### Directions for this task
Reproduce the records that follow exactly as they are written.

### Data for review
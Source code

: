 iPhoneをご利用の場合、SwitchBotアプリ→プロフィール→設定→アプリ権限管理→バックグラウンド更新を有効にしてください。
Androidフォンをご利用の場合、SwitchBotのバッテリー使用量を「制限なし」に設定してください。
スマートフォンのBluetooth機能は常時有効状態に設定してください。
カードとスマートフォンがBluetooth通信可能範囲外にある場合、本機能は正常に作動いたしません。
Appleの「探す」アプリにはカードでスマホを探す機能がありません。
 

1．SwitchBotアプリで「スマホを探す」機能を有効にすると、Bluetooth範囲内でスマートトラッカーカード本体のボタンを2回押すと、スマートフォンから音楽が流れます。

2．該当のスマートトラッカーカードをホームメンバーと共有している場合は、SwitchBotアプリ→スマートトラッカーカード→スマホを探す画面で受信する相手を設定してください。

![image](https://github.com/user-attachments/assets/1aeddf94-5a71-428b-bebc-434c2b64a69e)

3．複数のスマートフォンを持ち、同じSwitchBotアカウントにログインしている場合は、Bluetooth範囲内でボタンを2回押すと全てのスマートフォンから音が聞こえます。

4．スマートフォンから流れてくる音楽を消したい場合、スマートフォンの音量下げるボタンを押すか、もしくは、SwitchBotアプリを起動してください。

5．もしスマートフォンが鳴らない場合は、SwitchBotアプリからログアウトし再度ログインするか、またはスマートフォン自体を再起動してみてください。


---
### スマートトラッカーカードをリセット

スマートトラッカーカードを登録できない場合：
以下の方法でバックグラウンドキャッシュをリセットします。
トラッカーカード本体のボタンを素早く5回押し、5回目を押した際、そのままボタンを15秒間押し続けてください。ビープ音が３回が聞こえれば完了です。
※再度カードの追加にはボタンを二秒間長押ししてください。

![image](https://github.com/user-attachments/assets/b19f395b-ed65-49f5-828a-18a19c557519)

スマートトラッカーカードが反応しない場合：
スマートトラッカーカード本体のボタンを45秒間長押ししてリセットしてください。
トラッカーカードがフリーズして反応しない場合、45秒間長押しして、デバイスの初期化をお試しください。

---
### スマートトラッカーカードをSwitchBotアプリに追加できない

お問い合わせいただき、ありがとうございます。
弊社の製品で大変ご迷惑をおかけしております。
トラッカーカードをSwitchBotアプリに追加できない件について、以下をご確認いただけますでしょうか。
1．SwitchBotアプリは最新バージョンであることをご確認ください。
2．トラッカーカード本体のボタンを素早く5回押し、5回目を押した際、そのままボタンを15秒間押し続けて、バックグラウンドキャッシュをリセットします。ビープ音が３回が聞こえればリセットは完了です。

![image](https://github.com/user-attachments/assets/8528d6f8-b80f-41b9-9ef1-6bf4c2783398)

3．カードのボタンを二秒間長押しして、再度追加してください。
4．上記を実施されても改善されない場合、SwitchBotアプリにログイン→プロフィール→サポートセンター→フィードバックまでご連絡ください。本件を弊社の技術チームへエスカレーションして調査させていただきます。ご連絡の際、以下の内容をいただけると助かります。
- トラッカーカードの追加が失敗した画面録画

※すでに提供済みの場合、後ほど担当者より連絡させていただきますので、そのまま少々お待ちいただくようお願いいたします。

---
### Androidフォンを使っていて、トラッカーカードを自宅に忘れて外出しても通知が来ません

### Task response
Source code

: iPhoneをご利用の場合、SwitchBotアプリ→プロフィール→設定→アプリ権限管理→バックグラウンド更新を有効にしてください。
Androidフォンをご利用の場合、SwitchBotのバッテリー使用量を「制限なし」に設定してください。
スマートフォンのBluetooth機能は常時有効状態に設定してください。
カードとスマートフォンがBluetooth通信可能範囲外にある場合、本機能は正常に作動いたしません。
Appleの「探す」アプリにはカードでスマホを探す機能がありません。
 

1．SwitchBotアプリで「スマホを探す」機能を有効にすると、Bluetooth範囲内でスマートトラッカーカード本体のボタンを2回押すと、スマートフォンから音楽が流れます。

2．該当のスマートトラッカーカードをホームメンバーと共有している場合は、SwitchBotアプリ→スマートトラッカーカード→スマホを探す画面で受信する相手を設定してください。

![image](https://github.com/user-attachments/assets/1aeddf94-5a71-428b-bebc-434c2b64a69e)

3．複数のスマートフォンを持ち、同じSwitchBotアカウントにログインしている場合は、Bluetooth範囲内でボタンを2回押すと全てのスマートフォンから音が聞こえます。

4．スマートフォンから流れてくる音楽を消したい場合、スマートフォンの音量下げるボタンを押すか、もしくは、SwitchBotアプリを起動してください。

5．もしスマートフォンが鳴らない場合は、SwitchBotアプリからログアウトし再度ログインするか、またはスマートフォン自体を再起動してみてください。


---
### スマートトラッカーカードをリセット

スマートトラッカーカードを登録できない場合：
以下の方法でバックグラウンドキャッシュをリセットします。
トラッカーカード本体のボタンを素早く5回押し、5回目を押した際、そのままボタンを15秒間押し続けてください。ビープ音が３回が聞こえれば完了です。
※再度カードの追加にはボタンを二秒間長押ししてください。

![image](https://github.com/user-attachments/assets/b19f395b-ed65-49f5-828a-18a19c557519)

スマートトラッカーカードが反応しない場合：
スマートトラッカーカード本体のボタンを45秒間長押ししてリセットしてください。
トラッカーカードがフリーズして反応しない場合、45秒間長押しして、デバイスの初期化をお試しください。

---
### スマートトラッカーカードをSwitchBotアプリに追加できない

お問い合わせいただき、ありがとうございます。
弊社の製品で大変ご迷惑をおかけしております。
トラッカーカードをSwitchBotアプリに追加できない件について、以下をご確認いただけますでしょうか。
1．SwitchBotアプリは最新バージョンであることをご確認ください。
2．トラッカーカード本体のボタンを素早く5回押し、5回目を押した際、そのままボタンを15秒間押し続けて、バックグラウンドキャッシュをリセットします。ビープ音が３回が聞こえればリセットは完了です。

![image](https://github.com/user-attachments/assets/8528d6f8-b80f-41b9-9ef1-6bf4c2783398)

3．カードのボタンを二秒間長押しして、再度追加してください。
4．上記を実施されても改善されない場合、SwitchBotアプリにログイン→プロフィール→サポートセンター→フィードバックまでご連絡ください。本件を弊社の技術チームへエスカレーションして調査させていただきます。ご連絡の際、以下の内容をいただけると助かります。
- トラッカーカードの追加が失敗した画面録画

※すでに提供済みの場合、後ほど担当者より連絡させていただきますので、そのまま少々お待ちいただくようお願いいたします。

---
### Androidフォンを使っていて、トラッカーカードを自宅に忘れて外出しても通知が来ません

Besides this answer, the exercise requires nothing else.